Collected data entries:
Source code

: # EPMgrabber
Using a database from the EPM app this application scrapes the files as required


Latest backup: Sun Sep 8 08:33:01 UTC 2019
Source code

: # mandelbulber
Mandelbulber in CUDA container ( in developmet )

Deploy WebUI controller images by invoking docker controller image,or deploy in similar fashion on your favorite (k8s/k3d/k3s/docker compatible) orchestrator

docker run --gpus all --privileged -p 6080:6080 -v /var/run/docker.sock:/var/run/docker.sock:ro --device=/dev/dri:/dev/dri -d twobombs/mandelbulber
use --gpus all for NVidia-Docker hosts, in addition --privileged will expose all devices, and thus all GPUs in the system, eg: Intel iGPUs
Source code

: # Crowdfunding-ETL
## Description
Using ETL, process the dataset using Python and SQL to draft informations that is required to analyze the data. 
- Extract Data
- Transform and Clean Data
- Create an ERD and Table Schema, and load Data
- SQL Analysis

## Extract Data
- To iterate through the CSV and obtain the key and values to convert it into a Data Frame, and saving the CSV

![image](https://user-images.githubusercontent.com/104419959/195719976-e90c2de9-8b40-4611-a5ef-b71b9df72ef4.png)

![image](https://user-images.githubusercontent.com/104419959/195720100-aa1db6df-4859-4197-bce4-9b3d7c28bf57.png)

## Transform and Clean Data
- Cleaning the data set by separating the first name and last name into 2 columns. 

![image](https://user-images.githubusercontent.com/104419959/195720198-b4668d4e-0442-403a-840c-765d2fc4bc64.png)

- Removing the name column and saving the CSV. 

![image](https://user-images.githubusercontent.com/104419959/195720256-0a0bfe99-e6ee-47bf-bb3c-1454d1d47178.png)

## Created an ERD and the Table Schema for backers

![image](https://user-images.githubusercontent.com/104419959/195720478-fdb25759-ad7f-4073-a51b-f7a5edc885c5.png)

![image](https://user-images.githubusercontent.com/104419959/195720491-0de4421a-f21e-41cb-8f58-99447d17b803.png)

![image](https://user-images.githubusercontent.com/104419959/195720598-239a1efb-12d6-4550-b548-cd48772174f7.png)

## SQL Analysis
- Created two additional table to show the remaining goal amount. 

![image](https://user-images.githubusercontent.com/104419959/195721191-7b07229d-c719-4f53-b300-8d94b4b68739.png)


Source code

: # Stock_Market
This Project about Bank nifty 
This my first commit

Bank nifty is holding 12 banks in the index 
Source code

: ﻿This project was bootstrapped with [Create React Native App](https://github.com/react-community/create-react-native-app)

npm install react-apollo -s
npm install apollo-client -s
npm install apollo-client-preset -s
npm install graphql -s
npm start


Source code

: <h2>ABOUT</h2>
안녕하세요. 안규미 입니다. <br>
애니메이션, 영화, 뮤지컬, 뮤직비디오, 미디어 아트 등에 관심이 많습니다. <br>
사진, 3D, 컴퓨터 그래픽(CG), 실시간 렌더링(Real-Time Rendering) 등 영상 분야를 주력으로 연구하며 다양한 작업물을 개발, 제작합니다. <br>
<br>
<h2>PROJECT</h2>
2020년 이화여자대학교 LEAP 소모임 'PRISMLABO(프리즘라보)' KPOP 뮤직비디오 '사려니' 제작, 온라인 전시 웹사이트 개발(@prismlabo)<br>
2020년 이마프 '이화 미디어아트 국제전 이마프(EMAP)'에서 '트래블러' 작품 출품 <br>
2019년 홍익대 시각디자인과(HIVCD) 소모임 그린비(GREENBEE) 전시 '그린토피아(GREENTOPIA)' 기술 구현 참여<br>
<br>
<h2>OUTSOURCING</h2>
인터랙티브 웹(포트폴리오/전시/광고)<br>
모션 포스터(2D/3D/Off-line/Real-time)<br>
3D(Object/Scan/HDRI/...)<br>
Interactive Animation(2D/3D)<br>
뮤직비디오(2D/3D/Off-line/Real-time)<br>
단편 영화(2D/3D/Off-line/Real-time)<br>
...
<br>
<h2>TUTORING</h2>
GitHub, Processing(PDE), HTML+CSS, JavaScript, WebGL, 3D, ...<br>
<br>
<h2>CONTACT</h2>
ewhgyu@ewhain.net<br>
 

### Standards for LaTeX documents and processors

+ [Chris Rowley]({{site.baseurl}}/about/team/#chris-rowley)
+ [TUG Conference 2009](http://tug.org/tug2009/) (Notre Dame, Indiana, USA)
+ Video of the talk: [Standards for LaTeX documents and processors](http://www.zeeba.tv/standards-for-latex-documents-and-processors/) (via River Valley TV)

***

* * *

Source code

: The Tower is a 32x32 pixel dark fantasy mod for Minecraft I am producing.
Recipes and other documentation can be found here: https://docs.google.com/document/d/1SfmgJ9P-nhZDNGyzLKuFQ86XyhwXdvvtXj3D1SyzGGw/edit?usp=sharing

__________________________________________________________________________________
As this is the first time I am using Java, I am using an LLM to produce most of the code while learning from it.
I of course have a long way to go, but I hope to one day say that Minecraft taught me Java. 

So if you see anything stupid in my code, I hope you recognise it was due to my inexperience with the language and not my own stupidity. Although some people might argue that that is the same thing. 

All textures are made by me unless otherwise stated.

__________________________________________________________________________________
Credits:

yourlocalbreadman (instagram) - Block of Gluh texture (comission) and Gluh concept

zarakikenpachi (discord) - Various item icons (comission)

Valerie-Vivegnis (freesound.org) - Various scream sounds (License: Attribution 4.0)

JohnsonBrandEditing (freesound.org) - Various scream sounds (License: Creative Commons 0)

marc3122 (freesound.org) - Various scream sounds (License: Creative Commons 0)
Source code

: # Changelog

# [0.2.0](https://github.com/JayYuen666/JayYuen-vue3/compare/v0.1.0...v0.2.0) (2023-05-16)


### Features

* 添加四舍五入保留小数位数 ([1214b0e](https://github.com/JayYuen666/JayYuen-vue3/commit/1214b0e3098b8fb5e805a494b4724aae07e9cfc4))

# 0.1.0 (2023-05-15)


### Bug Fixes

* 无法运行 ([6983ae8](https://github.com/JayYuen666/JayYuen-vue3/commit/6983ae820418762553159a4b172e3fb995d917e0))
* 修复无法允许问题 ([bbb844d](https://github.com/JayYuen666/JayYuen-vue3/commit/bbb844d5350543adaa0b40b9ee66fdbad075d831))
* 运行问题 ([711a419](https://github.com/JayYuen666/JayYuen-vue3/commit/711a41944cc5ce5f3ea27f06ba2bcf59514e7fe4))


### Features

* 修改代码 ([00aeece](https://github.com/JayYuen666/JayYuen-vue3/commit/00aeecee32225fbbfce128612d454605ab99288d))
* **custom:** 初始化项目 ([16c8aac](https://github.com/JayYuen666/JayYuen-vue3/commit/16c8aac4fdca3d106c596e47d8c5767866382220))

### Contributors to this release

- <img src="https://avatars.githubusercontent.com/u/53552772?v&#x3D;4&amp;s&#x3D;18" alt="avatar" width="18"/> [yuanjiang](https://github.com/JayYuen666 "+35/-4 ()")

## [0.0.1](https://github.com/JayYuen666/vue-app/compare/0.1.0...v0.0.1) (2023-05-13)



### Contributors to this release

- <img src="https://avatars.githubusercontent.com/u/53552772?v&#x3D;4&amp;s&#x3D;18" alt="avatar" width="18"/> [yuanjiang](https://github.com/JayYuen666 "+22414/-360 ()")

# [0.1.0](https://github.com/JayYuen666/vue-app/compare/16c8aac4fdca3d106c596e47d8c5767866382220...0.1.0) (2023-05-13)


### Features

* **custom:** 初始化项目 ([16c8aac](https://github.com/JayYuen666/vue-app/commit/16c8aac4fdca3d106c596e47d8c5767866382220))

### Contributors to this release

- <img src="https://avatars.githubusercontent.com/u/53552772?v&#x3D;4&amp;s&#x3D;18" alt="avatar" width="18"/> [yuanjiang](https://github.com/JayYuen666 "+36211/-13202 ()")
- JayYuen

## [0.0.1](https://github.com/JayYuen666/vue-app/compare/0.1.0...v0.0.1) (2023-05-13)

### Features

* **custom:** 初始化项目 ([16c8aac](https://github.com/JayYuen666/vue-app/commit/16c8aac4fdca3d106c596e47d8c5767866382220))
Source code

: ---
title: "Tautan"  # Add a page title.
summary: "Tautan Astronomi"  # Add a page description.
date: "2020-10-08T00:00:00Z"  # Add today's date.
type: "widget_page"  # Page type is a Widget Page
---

• Requirement
Begin with the line above that has "Bank nifty is holding 12 banks in the index" and continue through the line that has "뮤직비디오(2D/3D/Off-line/Real-time)<br>", setting each one down exactly. Stop there.

• Output of the task
Bank nifty is holding 12 banks in the index 
Source code

: ﻿This project was bootstrapped with [Create React Native App](https://github.com/react-community/create-react-native-app)

npm install react-apollo -s
npm install apollo-client -s
npm install apollo-client-preset -s
npm install graphql -s
npm start


Source code

: <h2>ABOUT</h2>
안녕하세요. 안규미 입니다. <br>
애니메이션, 영화, 뮤지컬, 뮤직비디오, 미디어 아트 등에 관심이 많습니다. <br>
사진, 3D, 컴퓨터 그래픽(CG), 실시간 렌더링(Real-Time Rendering) 등 영상 분야를 주력으로 연구하며 다양한 작업물을 개발, 제작합니다. <br>
<br>
<h2>PROJECT</h2>
2020년 이화여자대학교 LEAP 소모임 'PRISMLABO(프리즘라보)' KPOP 뮤직비디오 '사려니' 제작, 온라인 전시 웹사이트 개발(@prismlabo)<br>
2020년 이마프 '이화 미디어아트 국제전 이마프(EMAP)'에서 '트래블러' 작품 출품 <br>
2019년 홍익대 시각디자인과(HIVCD) 소모임 그린비(GREENBEE) 전시 '그린토피아(GREENTOPIA)' 기술 구현 참여<br>
<br>
<h2>OUTSOURCING</h2>
인터랙티브 웹(포트폴리오/전시/광고)<br>
모션 포스터(2D/3D/Off-line/Real-time)<br>
3D(Object/Scan/HDRI/...)<br>
Interactive Animation(2D/3D)<br>
뮤직비디오(2D/3D/Off-line/Real-time)<br>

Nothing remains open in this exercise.